» Source information
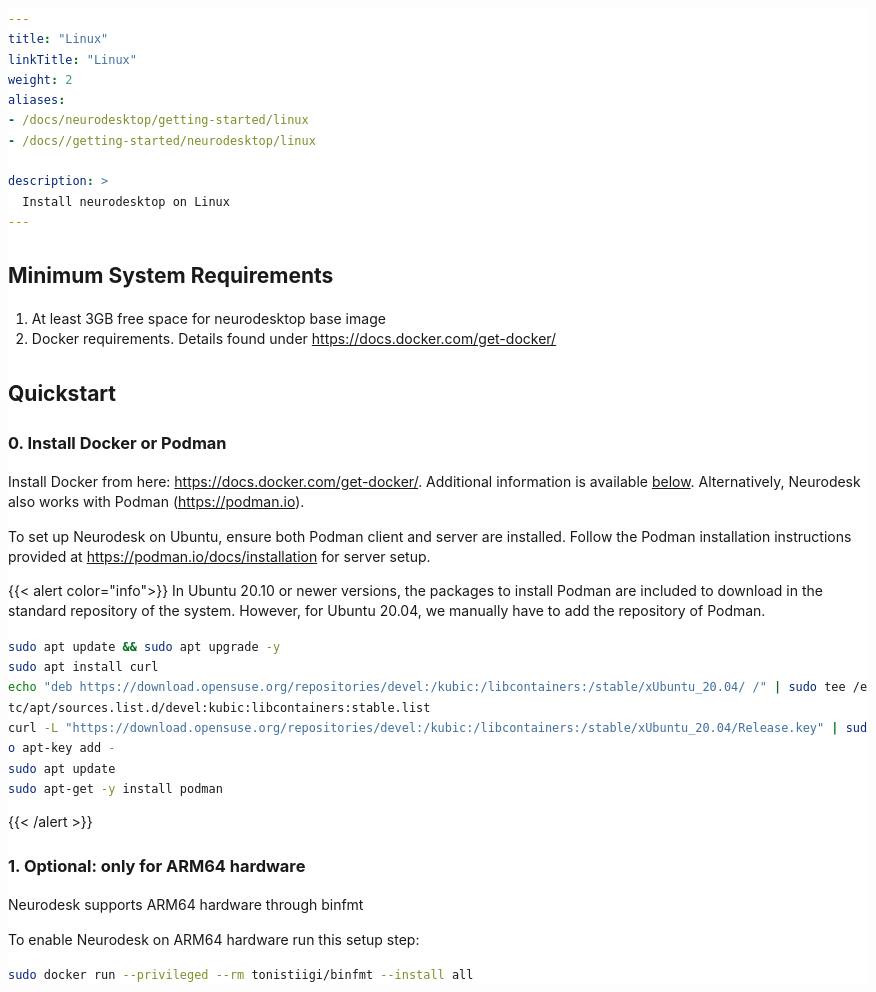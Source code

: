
 ```yaml
---
title: "Linux"
linkTitle: "Linux"
weight: 2
aliases:
- /docs/neurodesktop/getting-started/linux
- /docs//getting-started/neurodesktop/linux

description: >
  Install neurodesktop on Linux
---
```


## Minimum System Requirements
1. At least 3GB free space for neurodesktop base image
2. Docker requirements. Details found under https://docs.docker.com/get-docker/

## Quickstart
### 0. Install Docker or Podman
Install Docker from here: https://docs.docker.com/get-docker/. Additional information is available [below](#installing-docker). 
Alternatively, Neurodesk also works with Podman (https://podman.io).

To set up Neurodesk on Ubuntu, ensure both Podman client and server are installed. Follow the Podman installation instructions provided at https://podman.io/docs/installation for server setup. 

{{< alert color="info">}}
In Ubuntu 20.10 or newer versions, the packages to install Podman are included to download in the standard repository of the system. However, for Ubuntu 20.04, we manually have to add the repository of Podman. 
```bash
sudo apt update && sudo apt upgrade -y
sudo apt install curl
echo "deb https://download.opensuse.org/repositories/devel:/kubic:/libcontainers:/stable/xUbuntu_20.04/ /" | sudo tee /etc/apt/sources.list.d/devel:kubic:libcontainers:stable.list
curl -L "https://download.opensuse.org/repositories/devel:/kubic:/libcontainers:/stable/xUbuntu_20.04/Release.key" | sudo apt-key add -
sudo apt update
sudo apt-get -y install podman
```
{{< /alert >}}

### 1. Optional: only for ARM64 hardware
Neurodesk supports ARM64 hardware through binfmt

To enable Neurodesk on ARM64 hardware run this setup step:
```bash
sudo docker run --privileged --rm tonistiigi/binfmt --install all
```
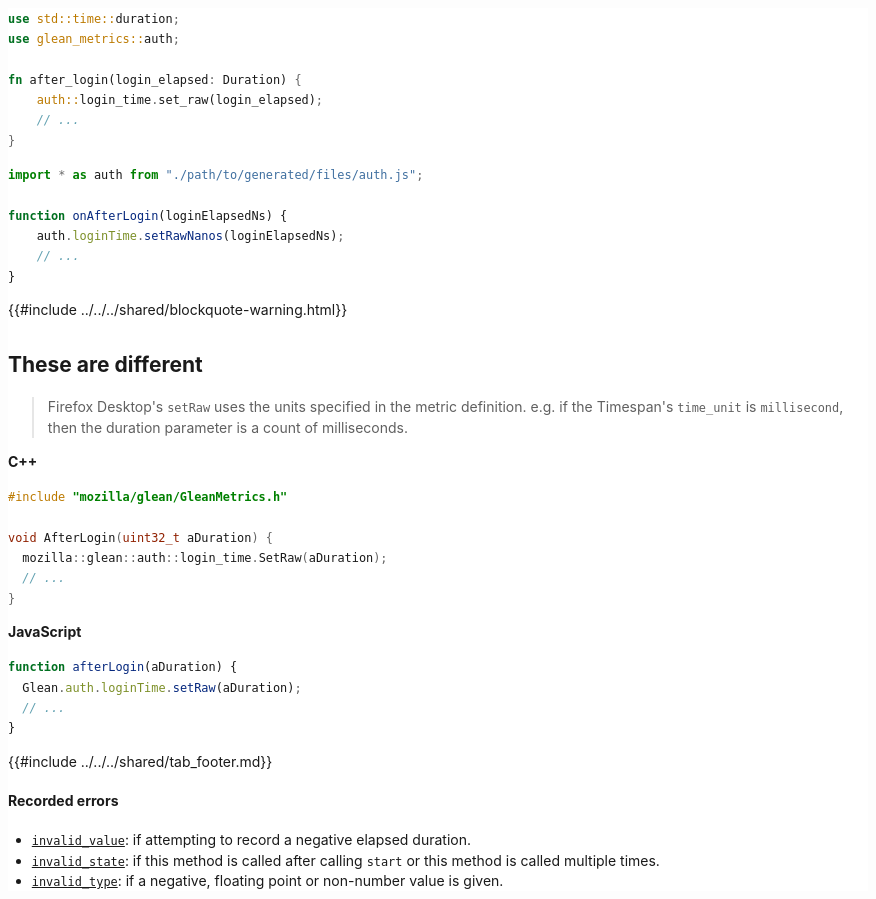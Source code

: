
```Rust
use std::time::duration;
use glean_metrics::auth;

fn after_login(login_elapsed: Duration) {
    auth::login_time.set_raw(login_elapsed);
    // ...
}
```
</div>
<div data-lang="JavaScript" class="tab">

```js
import * as auth from "./path/to/generated/files/auth.js";

function onAfterLogin(loginElapsedNs) {
    auth.loginTime.setRawNanos(loginElapsedNs);
    // ...
}
```
</div>
<div data-lang="Firefox Desktop" class="tab">

{{#include ../../../shared/blockquote-warning.html}}

## These are different

> Firefox Desktop's `setRaw` uses the units specified in the metric definition.
> e.g. if the Timespan's `time_unit` is `millisecond`,
> then the duration parameter is a count of milliseconds.

**C++**
```c++
#include "mozilla/glean/GleanMetrics.h"

void AfterLogin(uint32_t aDuration) {
  mozilla::glean::auth::login_time.SetRaw(aDuration);
  // ...
}
```
**JavaScript**
```js
function afterLogin(aDuration) {
  Glean.auth.loginTime.setRaw(aDuration);
  // ...
}
```
</div>
{{#include ../../../shared/tab_footer.md}}

#### Recorded errors

* [`invalid_value`](../../user/metrics/error-reporting.md): if attempting to record a negative elapsed duration.
* [`invalid_state`](../../user/metrics/error-reporting.md): if this method is called after calling `start` or this method is called multiple times.
* [`invalid_type`](../../user/metrics/error-reporting.md): if a negative, floating point or non-number value is given.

» Exercise brief
Repeat the records above exactly. Pictures do not belong in the copy.

» Task result
Source code

:
 ```yaml
---
title: "Linux"
linkTitle: "Linux"
weight: 2
aliases:
- /docs/neurodesktop/getting-started/linux
- /docs//getting-started/neurodesktop/linux

description: >
  Install neurodesktop on Linux
---
```


## Minimum System Requirements
1. At least 3GB free space for neurodesktop base image
2. Docker requirements. Details found under https://docs.docker.com/get-docker/

## Quickstart
### 0. Install Docker or Podman
Install Docker from here: https://docs.docker.com/get-docker/. Additional information is available [below](#installing-docker). 
Alternatively, Neurodesk also works with Podman (https://podman.io).

To set up Neurodesk on Ubuntu, ensure both Podman client and server are installed. Follow the Podman installation instructions provided at https://podman.io/docs/installation for server setup. 

{{< alert color="info">}}
In Ubuntu 20.10 or newer versions, the packages to install Podman are included to download in the standard repository of the system. However, for Ubuntu 20.04, we manually have to add the repository of Podman. 
```bash
sudo apt update && sudo apt upgrade -y
sudo apt install curl
echo "deb https://download.opensuse.org/repositories/devel:/kubic:/libcontainers:/stable/xUbuntu_20.04/ /" | sudo tee /etc/apt/sources.list.d/devel:kubic:libcontainers:stable.list
curl -L "https://download.opensuse.org/repositories/devel:/kubic:/libcontainers:/stable/xUbuntu_20.04/Release.key" | sudo apt-key add -
sudo apt update
sudo apt-get -y install podman
```
{{< /alert >}}

### 1. Optional: only for ARM64 hardware
Neurodesk supports ARM64 hardware through binfmt

To enable Neurodesk on ARM64 hardware run this setup step:
```bash
sudo docker run --privileged --rm tonistiigi/binfmt --install all
```
Source code

:
```Rust
use std::time::duration;
use glean_metrics::auth;

fn after_login(login_elapsed: Duration) {
    auth::login_time.set_raw(login_elapsed);
    // ...
}
```
</div>
<div data-lang="JavaScript" class="tab">

```js
import * as auth from "./path/to/generated/files/auth.js";

function onAfterLogin(loginElapsedNs) {
    auth.loginTime.setRawNanos(loginElapsedNs);
    // ...
}
```
</div>
<div data-lang="Firefox Desktop" class="tab">

{{#include ../../../shared/blockquote-warning.html}}

## These are different

> Firefox Desktop's `setRaw` uses the units specified in the metric definition.
> e.g. if the Timespan's `time_unit` is `millisecond`,
> then the duration parameter is a count of milliseconds.

**C++**
```c++
#include "mozilla/glean/GleanMetrics.h"

void AfterLogin(uint32_t aDuration) {
  mozilla::glean::auth::login_time.SetRaw(aDuration);
  // ...
}
```
**JavaScript**
```js
function afterLogin(aDuration) {
  Glean.auth.loginTime.setRaw(aDuration);
  // ...
}
```
</div>
{{#include ../../../shared/tab_footer.md}}

#### Recorded errors

* [`invalid_value`](../../user/metrics/error-reporting.md): if attempting to record a negative elapsed duration.
* [`invalid_state`](../../user/metrics/error-reporting.md): if this method is called after calling `start` or this method is called multiple times.
* [`invalid_type`](../../user/metrics/error-reporting.md): if a negative, floating point or non-number value is given.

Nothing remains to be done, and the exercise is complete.